Where the records below show the word "inteligencia" in a line, please copy that line.

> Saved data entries
━━━━━━

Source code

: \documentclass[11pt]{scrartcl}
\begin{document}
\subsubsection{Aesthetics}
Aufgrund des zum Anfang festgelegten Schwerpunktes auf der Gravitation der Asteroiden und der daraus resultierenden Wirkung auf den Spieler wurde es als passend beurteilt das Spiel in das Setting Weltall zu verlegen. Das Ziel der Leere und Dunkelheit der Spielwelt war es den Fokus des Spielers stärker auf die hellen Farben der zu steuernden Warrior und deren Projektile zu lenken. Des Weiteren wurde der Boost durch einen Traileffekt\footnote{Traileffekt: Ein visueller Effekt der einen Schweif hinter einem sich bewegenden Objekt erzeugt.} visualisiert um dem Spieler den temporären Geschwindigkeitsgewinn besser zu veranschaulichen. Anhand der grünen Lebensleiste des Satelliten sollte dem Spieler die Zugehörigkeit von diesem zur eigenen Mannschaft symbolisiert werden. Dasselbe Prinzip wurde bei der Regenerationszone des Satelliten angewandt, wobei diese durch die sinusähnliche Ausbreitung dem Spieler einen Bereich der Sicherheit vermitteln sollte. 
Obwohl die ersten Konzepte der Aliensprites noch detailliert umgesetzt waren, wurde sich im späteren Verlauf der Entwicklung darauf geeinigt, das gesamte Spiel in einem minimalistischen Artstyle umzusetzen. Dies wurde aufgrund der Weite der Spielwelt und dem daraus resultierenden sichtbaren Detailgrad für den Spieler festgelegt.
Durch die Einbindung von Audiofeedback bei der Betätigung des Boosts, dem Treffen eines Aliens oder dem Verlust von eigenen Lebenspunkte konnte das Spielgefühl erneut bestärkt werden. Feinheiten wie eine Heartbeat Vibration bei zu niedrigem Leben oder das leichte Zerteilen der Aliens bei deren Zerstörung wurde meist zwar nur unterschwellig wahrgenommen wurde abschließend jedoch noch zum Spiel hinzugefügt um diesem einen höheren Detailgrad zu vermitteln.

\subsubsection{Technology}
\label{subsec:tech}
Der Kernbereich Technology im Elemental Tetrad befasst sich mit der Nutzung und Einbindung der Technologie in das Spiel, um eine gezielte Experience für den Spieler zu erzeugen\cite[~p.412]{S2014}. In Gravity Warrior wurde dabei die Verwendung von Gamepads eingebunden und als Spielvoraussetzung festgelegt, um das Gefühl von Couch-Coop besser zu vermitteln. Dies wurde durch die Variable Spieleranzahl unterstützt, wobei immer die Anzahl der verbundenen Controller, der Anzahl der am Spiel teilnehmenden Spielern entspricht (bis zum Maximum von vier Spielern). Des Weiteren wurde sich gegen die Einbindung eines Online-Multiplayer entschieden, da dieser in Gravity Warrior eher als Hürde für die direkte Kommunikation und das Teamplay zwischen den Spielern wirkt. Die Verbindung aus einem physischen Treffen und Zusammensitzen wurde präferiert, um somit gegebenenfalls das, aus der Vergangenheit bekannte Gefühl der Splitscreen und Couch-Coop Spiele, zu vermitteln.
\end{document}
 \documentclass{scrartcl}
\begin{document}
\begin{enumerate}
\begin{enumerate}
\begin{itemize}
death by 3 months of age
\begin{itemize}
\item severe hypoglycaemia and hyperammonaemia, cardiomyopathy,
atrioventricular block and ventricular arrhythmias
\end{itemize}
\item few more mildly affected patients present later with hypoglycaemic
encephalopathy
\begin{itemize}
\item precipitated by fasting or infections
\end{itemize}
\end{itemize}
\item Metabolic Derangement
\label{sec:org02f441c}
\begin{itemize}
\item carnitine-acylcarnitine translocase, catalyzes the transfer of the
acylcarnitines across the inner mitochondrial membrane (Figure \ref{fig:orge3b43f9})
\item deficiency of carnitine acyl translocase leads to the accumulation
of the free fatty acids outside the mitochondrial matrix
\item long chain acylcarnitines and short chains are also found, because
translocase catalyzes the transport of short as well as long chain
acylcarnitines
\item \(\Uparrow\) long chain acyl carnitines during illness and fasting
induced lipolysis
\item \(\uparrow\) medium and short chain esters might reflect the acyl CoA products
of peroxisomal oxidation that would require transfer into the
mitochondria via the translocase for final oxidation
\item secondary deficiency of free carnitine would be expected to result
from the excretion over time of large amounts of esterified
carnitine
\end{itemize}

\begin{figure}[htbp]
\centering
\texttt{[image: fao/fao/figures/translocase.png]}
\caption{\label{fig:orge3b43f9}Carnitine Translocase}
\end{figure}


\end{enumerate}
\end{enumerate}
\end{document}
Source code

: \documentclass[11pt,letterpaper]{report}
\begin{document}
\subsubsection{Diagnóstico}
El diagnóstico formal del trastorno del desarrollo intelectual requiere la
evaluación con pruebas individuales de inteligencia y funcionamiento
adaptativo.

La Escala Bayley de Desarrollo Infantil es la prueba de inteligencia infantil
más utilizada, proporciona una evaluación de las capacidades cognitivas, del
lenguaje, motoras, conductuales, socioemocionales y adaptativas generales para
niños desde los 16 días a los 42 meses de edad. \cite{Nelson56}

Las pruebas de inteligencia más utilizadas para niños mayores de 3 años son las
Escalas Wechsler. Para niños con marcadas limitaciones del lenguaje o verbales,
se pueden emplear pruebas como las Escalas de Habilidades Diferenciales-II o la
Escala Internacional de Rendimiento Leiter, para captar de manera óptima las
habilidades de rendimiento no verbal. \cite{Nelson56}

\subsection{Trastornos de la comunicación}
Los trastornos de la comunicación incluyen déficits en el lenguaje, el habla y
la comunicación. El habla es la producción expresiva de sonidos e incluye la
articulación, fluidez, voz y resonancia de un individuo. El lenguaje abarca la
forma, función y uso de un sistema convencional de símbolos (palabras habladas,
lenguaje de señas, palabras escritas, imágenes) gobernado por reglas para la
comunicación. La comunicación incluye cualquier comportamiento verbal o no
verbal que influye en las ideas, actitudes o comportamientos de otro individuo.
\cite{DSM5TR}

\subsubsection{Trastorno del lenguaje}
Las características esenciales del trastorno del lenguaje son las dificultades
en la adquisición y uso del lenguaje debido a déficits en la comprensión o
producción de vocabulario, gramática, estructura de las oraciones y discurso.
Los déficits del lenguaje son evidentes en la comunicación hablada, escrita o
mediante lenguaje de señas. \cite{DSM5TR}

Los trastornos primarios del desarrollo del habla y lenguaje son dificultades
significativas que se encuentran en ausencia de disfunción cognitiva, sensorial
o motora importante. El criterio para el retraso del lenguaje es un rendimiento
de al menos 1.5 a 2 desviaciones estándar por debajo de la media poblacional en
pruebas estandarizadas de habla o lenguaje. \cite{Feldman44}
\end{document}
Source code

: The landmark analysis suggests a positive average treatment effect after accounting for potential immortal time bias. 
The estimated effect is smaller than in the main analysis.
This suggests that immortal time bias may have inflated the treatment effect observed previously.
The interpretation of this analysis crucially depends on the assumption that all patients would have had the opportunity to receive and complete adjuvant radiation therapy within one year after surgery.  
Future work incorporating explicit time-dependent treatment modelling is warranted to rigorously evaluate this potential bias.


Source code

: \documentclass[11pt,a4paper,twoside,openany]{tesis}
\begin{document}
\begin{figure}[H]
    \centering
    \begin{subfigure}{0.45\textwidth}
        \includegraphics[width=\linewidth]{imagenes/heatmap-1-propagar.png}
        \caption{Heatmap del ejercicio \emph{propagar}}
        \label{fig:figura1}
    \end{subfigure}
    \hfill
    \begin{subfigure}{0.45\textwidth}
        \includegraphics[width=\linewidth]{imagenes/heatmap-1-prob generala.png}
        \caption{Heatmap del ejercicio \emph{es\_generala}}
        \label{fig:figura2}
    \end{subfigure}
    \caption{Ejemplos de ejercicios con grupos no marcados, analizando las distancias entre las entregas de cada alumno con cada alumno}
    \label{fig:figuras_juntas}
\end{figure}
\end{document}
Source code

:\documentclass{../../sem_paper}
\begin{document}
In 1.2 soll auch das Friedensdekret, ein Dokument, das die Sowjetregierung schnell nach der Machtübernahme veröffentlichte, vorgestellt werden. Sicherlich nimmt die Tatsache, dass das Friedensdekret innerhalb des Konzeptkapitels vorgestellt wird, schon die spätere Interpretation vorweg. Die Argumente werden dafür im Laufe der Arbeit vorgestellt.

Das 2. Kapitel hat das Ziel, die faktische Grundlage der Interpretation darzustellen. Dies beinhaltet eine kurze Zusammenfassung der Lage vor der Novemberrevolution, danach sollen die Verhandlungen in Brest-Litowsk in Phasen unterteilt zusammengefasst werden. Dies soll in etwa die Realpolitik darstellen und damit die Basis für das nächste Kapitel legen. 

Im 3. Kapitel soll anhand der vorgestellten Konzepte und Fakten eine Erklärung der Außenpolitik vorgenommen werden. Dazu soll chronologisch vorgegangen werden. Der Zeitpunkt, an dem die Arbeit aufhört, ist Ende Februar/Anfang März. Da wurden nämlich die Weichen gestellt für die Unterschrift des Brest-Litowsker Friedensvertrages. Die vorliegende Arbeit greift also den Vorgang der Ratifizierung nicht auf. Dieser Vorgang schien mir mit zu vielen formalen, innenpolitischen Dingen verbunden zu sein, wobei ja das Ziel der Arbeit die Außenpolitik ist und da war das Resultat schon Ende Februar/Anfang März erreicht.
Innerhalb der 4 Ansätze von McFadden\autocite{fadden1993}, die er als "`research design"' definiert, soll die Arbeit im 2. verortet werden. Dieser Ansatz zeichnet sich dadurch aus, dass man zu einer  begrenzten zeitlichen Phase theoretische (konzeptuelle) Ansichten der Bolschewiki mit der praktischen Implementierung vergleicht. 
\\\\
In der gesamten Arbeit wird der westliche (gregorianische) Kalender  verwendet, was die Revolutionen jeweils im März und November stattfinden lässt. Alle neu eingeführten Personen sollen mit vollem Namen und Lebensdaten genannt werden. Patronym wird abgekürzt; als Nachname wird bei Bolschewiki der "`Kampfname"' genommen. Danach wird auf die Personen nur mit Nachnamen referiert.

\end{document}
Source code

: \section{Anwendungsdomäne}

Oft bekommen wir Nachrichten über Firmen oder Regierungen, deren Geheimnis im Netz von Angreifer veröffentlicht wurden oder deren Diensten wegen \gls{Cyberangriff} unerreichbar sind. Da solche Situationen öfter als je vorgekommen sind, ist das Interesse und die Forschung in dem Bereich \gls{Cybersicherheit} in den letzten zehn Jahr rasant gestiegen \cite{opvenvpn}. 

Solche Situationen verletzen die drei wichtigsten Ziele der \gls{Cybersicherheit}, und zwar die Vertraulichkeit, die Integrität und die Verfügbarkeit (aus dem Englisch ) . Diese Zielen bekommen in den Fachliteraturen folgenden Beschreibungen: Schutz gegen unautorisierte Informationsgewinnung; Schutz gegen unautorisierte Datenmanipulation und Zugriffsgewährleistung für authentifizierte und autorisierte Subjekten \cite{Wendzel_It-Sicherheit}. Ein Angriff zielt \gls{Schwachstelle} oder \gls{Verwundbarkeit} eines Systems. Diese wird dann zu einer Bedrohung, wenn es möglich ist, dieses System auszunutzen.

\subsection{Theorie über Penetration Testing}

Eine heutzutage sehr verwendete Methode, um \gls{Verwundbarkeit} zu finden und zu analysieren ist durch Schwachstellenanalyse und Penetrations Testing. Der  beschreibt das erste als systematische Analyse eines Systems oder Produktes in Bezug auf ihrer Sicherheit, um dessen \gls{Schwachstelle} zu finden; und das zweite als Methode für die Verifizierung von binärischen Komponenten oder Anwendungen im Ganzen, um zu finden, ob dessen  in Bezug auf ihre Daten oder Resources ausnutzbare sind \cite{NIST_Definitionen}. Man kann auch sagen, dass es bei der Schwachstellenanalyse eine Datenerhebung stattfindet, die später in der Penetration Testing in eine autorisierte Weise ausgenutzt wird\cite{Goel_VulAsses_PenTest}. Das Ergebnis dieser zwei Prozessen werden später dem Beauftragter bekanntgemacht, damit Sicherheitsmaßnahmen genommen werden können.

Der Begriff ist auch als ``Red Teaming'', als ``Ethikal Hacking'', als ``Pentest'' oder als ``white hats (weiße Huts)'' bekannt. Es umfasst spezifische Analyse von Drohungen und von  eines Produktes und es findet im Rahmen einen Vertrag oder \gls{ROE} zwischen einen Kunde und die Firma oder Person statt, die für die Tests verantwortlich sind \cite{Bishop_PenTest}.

━━━━━━

> Your solution
evaluación con pruebas individuales de inteligencia y funcionamiento
La Escala Bayley de Desarrollo Infantil es la prueba de inteligencia infantil
Las pruebas de inteligencia más utilizadas para niños mayores de 3 años son las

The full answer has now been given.